Compl. ¶ 12 [ECF No. 1]. American Mining filed the instant action on December 21,
2015, seeking a declaration that American Mining has no obligation under the
insurance policy to defend or indemnify Margie Dolin Trucking, Inc., Christopher
Dolin, and Margie Dolin. Id. ¶¶ 26, 29. According to the Complaint, American Mining
states that “[t]his Court has subject matter jurisdiction over this action pursuant to
28 U.S.C. § 1331 . . . .” Id. ¶ 7.
II.
Legal Standard
Under the Declaratory Judgment Act, when a case is within a district court’s
jurisdiction and based upon the filing of an appropriate pleading, the court may
“declare the rights and other legal relations of any interested party seeking such
declaration, whether or not further relief is or could be sought.” 28 U.S.C. § 2201.
“[T]he Declaratory Judgment Act does not ‘extend’ the ‘jurisdiction’ of the federal
1
The state court civil action number is 15-C-256.
2
courts.” Medtronic, Inc. v. Mirowski Family Ventures, LLC., 134 S. Ct. 843, 848
(2014). “The operation of the Declaratory Judgment Act is procedural only.” Skelly
Oil Co. v. Phillips Petroleum Co., 339 U.S. 667, 671 (1950) (quoting Aetna Life Ins.
Co. of Hartford, Conn. v. Haworth, 300 U.S. 227, 240 (1937)).
American Mining invokes the court’s federal question jurisdiction pursuant to
28 U.S.C. § 1331. “The district courts shall have original jurisdiction of all civil actions
arising under the Constitution, laws, or treaties of the United States.” 28 U.S.C. §
1331. “Although the constitutional meaning of ‘arising under’ may extend to all cases
in which a federal question is ‘an ingredient’ of the action . . . [the Supreme Court
has] long construed the statutory grant of federal-question jurisdiction as conferring
a more limited power.” Merrell Dow Pharm. v. Thompson, 478 U.S. 804, 807 (1986).
“[T]he vast majority of cases brought under the general federal-question jurisdiction
of the federal courts are those in which federal law creates the cause of action.” Id. at
808. “The well-pleaded complaint rule requires that federal question jurisdiction not
exist unless a federal question appears on the face of a plaintiff’s properly pleaded
complaint.” Columbia Gas Transmission Corp. v.

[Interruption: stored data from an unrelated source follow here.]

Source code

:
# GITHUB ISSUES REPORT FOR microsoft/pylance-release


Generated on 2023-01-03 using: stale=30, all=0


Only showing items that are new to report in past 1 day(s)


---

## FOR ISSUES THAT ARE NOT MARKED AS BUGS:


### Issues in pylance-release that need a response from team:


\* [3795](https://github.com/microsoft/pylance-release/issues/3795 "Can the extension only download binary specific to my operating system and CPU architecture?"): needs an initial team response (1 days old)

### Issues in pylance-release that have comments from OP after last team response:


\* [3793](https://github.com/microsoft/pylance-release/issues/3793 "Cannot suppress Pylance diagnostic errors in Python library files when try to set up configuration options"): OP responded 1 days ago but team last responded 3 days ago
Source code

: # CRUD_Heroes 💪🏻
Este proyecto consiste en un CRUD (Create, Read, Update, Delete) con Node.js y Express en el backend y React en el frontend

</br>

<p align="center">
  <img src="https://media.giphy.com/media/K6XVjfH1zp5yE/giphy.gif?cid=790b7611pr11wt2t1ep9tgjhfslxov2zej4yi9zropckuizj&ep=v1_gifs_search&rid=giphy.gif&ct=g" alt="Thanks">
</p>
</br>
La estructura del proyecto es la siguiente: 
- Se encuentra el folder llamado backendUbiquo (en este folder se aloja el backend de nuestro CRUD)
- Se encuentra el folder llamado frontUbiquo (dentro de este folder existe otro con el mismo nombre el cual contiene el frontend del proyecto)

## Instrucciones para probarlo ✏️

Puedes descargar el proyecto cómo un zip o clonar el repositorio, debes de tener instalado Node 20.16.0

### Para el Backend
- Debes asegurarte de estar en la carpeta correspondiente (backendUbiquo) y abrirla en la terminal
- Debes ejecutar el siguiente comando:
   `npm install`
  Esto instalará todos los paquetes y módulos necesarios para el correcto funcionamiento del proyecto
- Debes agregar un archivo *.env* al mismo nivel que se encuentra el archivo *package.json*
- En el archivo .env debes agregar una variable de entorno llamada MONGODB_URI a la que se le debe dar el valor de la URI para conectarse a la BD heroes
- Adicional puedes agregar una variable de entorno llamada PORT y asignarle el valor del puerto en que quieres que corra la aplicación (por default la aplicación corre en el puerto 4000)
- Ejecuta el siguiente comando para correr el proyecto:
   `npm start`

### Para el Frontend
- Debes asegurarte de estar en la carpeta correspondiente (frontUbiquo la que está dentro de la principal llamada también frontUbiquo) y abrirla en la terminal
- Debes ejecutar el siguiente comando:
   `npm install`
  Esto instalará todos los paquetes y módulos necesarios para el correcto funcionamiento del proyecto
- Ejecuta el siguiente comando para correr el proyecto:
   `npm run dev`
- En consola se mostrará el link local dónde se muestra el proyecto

Drain, 237 F.3d 366, 370 (4th Cir.
2002).
III.
Analysis
Before addressing whether to exercise discretion to decline to hear this
declaratory judgment action, the court must first ensure that American Mining
sufficiently plead facts to trigger the court’s subject matter jurisdiction. Pursuant to
3
Rule 8(a)(1) of the Federal Rules of Civil Procedure, a pleading that states a claim for
relief must contain “a short and plain statement of the grounds for the court’s
jurisdiction . . . .” “Federal courts are courts of limited jurisdiction; their jurisdiction
will not be presumed. Accordingly, plaintiffs must affirmatively plead the jurisdiction
of the federal court.” Dracos v. Hellenic Lines Ltd., 705 F.2d 1392, 1395 (4th Cir.
1983).
Although American Mining alleges the court has subject matter jurisdiction
pursuant to 28 U.S.C. § 1331, this case does not pose a federal question. An
examination of the Complaint reveals that the case is nothing more than a dispute
under state law regarding alleged duties and obligations under an insurance contract.
Other than reference to the Declaratory Judgment Act, which does not extend the
jurisdiction of the court, American Mining cites to no federal statute or law on which
it bases its justification for declaratory relief. Accordingly, American Mining has
failed to establish the existence of federal question jurisdiction in this case. See
Compl. ¶ 7.
American Mining has also failed to allege sufficient facts to trigger the court’s
diversity jurisdiction. Among other ways, a suit may be brought under the court’s
diversity jurisdiction when the parties are citizens of different states (i.e., no plaintiff
shares citizenship with any defendant) and the amount in controversy exceeds
$75,000. See 28 U.S.C. § 1332. “It is fundamental that each plaintiff must
demonstrate the jurisdictional basis and allege the necessary amount in controversy.”
4
Feikema v. Texaco, Inc., 16 F.3d 1408, 1412 (4th Cir. 1994). In the Complaint,
American Mining not only failed to plead diversity jurisdiction, but it “also failed to
plead facts from which the existence of such jurisdiction could properly be inferred.”
Axel Johnson, Inc. v. Carroll Carolina Oil Co., 145 F.3d 660, 663 (4th Cir. 1998).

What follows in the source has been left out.